Report: Entry-level home buyers make up biggest share of market ever
First-time buyers made up a bigger share of the housing market in 2009 than any other year on record, according to a study released this afternoon.
The number of first-time home buyers rose to 47% of all home sales from 41% of transactions in last year’s study, and was the highest on record dating back to 1981, according to the Washington-based National Assn. of Realtors.
Home sales have been fueled in recent months by cheap foreclosure properties. Both investors and first-time buyers have jumped into the market to snap up these heavily discounted digs.
For first-time buyers, one major incentive fueling the spree has been a tax credit extended last week by the Obama administration and expanded to include move-up buyers. The Realtors group lobbied heavily for the legislation. Paul Bishop, vice president of research for the Realtors group, said in a statement that several factors have been at play, including the tax incentives.
Many independent economists, however, contend that the credits are being given to people who would have bought anyway.
Of those first-time buyers, 55% purchased their home with a loan backed by the Federal Housing Administration.
That news comes on a day on which an independent audit of the FHA’s finances shows that its cash reserves have shrunk to a level below its legal limit, meaning that this pillar of the recent housing market upswing might need a taxpayer-funded bailout.
From the Washington Post:
-- Alejandro LazoThe audit examined the excess cash the agency must set aside to deal with unexpected losses in its flagship home-buying program, which has played a key role in supporting the housing market.
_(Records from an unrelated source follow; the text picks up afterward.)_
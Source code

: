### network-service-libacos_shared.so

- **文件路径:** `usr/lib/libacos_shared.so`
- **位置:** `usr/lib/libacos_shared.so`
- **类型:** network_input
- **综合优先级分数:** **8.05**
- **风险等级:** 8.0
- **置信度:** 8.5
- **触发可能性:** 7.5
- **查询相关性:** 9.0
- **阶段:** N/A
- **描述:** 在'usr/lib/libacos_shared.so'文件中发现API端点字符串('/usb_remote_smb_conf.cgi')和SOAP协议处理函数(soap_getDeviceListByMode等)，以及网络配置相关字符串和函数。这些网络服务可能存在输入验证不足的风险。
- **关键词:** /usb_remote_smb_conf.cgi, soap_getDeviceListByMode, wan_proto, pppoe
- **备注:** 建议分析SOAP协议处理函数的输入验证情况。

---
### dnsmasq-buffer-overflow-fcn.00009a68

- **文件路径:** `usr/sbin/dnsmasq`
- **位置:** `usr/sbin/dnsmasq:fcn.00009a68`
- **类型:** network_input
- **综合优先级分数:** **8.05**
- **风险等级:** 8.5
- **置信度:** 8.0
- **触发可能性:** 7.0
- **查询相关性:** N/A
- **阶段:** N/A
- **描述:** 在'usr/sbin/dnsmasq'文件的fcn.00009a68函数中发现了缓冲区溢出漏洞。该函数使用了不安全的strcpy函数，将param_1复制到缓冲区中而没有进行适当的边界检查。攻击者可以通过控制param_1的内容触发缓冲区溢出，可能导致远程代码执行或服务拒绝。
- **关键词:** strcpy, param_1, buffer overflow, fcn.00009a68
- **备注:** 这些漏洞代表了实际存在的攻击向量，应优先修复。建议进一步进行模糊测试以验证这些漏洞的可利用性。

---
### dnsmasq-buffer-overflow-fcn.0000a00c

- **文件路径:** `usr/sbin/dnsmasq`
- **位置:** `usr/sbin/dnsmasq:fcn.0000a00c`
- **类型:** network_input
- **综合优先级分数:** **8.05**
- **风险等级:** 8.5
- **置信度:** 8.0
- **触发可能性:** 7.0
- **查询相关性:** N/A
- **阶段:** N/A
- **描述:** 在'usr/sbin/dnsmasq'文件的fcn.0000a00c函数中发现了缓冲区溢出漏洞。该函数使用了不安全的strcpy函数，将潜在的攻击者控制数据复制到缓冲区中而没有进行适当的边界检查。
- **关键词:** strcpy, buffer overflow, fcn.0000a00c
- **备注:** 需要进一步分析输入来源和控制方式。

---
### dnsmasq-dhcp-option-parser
As of Sept. 30, those reserves had an estimated value of $3.6 billion, a sharp drop from the $12.9 billion available a year earlier, the audit found. The current total represents 0.53 percent of all outstanding single-family-home loans insured by the FHA, well below the 2 percent portion set by law. This is the first time reserves have fallen under that threshold since 1994.



Now that's a great news for the real estate industry. This is a good indication for the coming years (I hope).
Posted by: Realtors | November 15, 2009 at 09:43 PM
Is it possible for the FHA to run out of money and stop providing those 5% down loans?? because if it, the lower end of the market will fall -- especially LA's westside - it's being propped up with loans. It'd be great to see them dry up so that the market can properly correct itself!
Posted by: Lucy | November 16, 2009 at 11:55 AM
The tax credit was a huge help in pushing first time buyers to make a move. Let’s hope the extension and expansion of the tax credit program can lead to more good news for real estate.